» WHAT THIS TASK INVOLVES:
Word for word, repeat the lines of the records from the first line up to and including the line that contains "renewals and upgrades](#container-LM-lic-renew-upgrade)\.", passing over any pictures.
DATA TO EXAMINE Start Marker
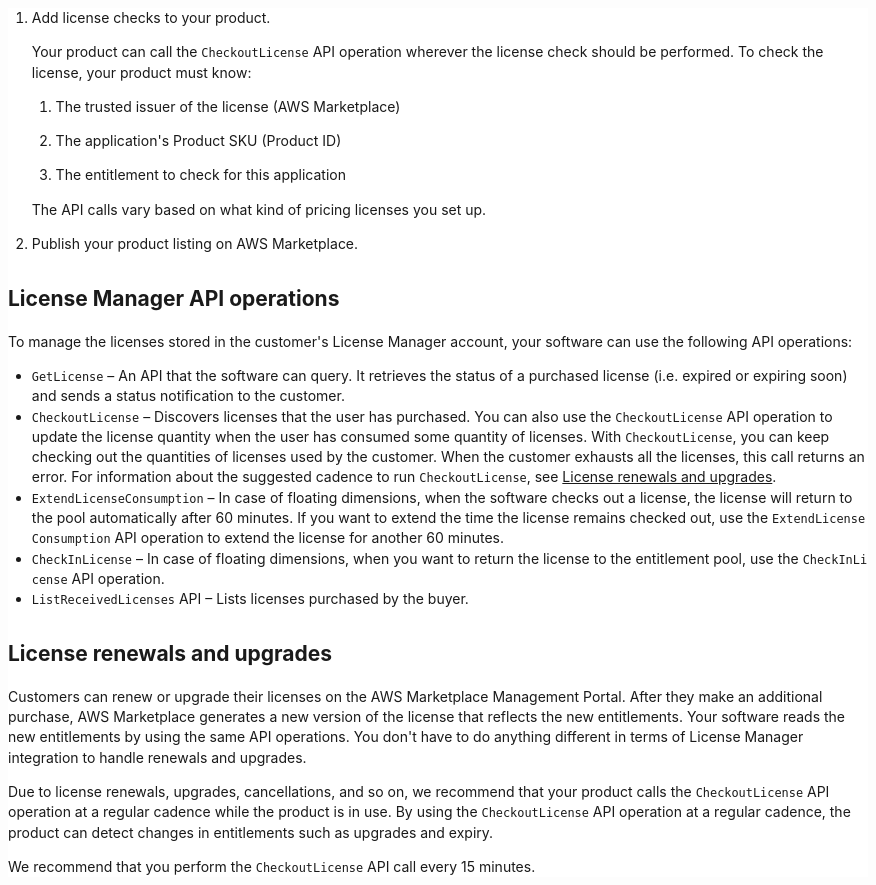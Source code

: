 1. Add license checks to your product\.

   Your product can call the `CheckoutLicense` API operation wherever the license check should be performed\. To check the license, your product must know:

   1. The trusted issuer of the license \(AWS Marketplace\)

   1. The application's Product SKU \(Product ID\)

   1. The entitlement to check for this application

   The API calls vary based on what kind of pricing licenses you set up\.

1. Publish your product listing on AWS Marketplace\.

## License Manager API operations<a name="container-LM-API-calls"></a>

To manage the licenses stored in the customer's License Manager account, your software can use the following API operations:
+ `GetLicense` – An API that the software can query\. It retrieves the status of a purchased license \(i\.e\. expired or expiring soon\) and sends a status notification to the customer\.
+ `CheckoutLicense` – Discovers licenses that the user has purchased\. You can also use the `CheckoutLicense` API operation to update the license quantity when the user has consumed some quantity of licenses\. With `CheckoutLicense`, you can keep checking out the quantities of licenses used by the customer\. When the customer exhausts all the licenses, this call returns an error\. For information about the suggested cadence to run `CheckoutLicense`, see [License renewals and upgrades](#container-LM-lic-renew-upgrade)\.
+ `ExtendLicenseConsumption` – In case of floating dimensions, when the software checks out a license, the license will return to the pool automatically after 60 minutes\. If you want to extend the time the license remains checked out, use the `ExtendLicenseConsumption` API operation to extend the license for another 60 minutes\.
+ `CheckInLicense` – In case of floating dimensions, when you want to return the license to the entitlement pool, use the `CheckInLicense` API operation\.
+ `ListReceivedLicenses` API – Lists licenses purchased by the buyer\.

## License renewals and upgrades<a name="container-LM-lic-renew-upgrade"></a>

Customers can renew or upgrade their licenses on the AWS Marketplace Management Portal\. After they make an additional purchase, AWS Marketplace generates a new version of the license that reflects the new entitlements\. Your software reads the new entitlements by using the same API operations\. You don't have to do anything different in terms of License Manager integration to handle renewals and upgrades\.

Due to license renewals, upgrades, cancellations, and so on, we recommend that your product calls the `CheckoutLicense` API operation at a regular cadence while the product is in use\. By using the `CheckoutLicense` API operation at a regular cadence, the product can detect changes in entitlements such as upgrades and expiry\.

We recommend that you perform the `CheckoutLicense` API call every 15 minutes\.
DATA TO EXAMINE End Marker
» TASK RESPONSE:
Source code

: 1. Add license checks to your product\.

   Your product can call the `CheckoutLicense` API operation wherever the license check should be performed\. To check the license, your product must know:

   1. The trusted issuer of the license \(AWS Marketplace\)

   1. The application's Product SKU \(Product ID\)

   1. The entitlement to check for this application

   The API calls vary based on what kind of pricing licenses you set up\.

1. Publish your product listing on AWS Marketplace\.

## License Manager API operations<a name="container-LM-API-calls"></a>

To manage the licenses stored in the customer's License Manager account, your software can use the following API operations:
+ `GetLicense` – An API that the software can query\. It retrieves the status of a purchased license \(i\.e\. expired or expiring soon\) and sends a status notification to the customer\.
+ `CheckoutLicense` – Discovers licenses that the user has purchased\. You can also use the `CheckoutLicense` API operation to update the license quantity when the user has consumed some quantity of licenses\. With `CheckoutLicense`, you can keep checking out the quantities of licenses used by the customer\. When the customer exhausts all the licenses, this call returns an error\. For information about the suggested cadence to run `CheckoutLicense`, see [License renewals and upgrades](#container-LM-lic-renew-upgrade)\.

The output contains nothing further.